Christian Bale delivers a tough, quietly engulfing performance in “Hostiles,” a thematically and visually rich Western in which writer-director Scott Cooper marshals old-school widescreen classicism in service to boldly revisionist themes.
If those impulses don’t always move easily in harness, this demonstration of ambition is nonetheless a welcome addition to the cinematic season. At a minimum, viewers mourning the retirement of Daniel Day-Lewis are reminded that a supremely qualified performer is available to assume the mantle of our finest living screen actor.
Bale plays Capt. Joseph Blocker, a legend of the U.S. cavalry who in 1892 is assigned to escort dying Cheyenne Chief Yellow Hawk (Wes Studi) from Fort Berringer, in New Mexico, to the chief’s tribal homeland in Montana. An inveterate warrior who has built up viscous reserves of hatred for the Native Americans he’s fought for decades, Blocker initially declines the assignment. But his military reputation and pension are at stake, and soon he’s on the road north with a team of his best men, a fresh-faced recruit and, eventually, a criminal accused of murder and a widow half-crazed with grief.

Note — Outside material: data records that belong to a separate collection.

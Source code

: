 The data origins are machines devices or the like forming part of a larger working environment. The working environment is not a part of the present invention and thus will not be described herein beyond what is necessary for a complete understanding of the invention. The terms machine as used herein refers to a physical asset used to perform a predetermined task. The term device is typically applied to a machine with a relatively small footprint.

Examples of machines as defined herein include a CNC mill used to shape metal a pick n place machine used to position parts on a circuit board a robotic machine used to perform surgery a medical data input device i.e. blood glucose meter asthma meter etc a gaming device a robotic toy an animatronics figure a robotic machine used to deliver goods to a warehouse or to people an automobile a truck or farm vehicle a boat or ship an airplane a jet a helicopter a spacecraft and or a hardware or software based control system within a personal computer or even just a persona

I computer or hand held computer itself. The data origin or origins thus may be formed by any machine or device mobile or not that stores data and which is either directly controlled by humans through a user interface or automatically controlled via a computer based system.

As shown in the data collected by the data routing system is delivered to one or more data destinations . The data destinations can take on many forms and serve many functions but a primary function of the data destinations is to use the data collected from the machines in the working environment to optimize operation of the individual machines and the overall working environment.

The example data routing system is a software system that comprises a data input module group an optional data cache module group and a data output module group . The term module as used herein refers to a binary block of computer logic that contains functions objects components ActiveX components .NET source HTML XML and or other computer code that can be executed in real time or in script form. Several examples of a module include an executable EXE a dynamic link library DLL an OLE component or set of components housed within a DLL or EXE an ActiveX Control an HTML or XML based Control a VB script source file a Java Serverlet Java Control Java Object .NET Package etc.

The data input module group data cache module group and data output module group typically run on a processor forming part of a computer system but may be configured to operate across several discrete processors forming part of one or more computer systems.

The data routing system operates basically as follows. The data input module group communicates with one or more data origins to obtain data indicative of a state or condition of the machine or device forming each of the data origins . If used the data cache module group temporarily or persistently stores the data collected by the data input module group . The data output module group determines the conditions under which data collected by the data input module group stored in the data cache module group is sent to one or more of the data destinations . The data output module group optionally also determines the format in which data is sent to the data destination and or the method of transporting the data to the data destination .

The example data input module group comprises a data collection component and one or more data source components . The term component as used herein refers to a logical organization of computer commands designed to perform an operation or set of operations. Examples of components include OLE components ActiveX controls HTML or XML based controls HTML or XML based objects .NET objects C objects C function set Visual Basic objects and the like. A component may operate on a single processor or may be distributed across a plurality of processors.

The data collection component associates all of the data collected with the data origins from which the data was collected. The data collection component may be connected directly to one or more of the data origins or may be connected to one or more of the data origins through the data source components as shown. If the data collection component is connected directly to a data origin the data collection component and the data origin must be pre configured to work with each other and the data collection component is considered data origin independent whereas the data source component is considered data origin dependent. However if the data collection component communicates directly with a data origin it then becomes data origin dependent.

With its linear, mission-centric plot and collection of archetypal characters, “Hostiles,” which Cooper adapted from an unproduced manuscript by the late screenwriter Donald E. Stewart (“Missing”), bears more than passing resemblance to such towering John Ford classics as “Stagecoach” and “The Searchers,” an affinity underlined by the sweeping landscape and kinetic action captured with keen sensitivity by cinematographer Masanobu Takayanagi. With his hard-bitten squint and studied air of scowling detachment, Bale seems to be channeling Clint Eastwood at his most enigmatic and reserved; like Eastwood and his characters, Bale allows both the camera and his fellow characters to come to him, rather than proving his bona fides through more obvious and eager means.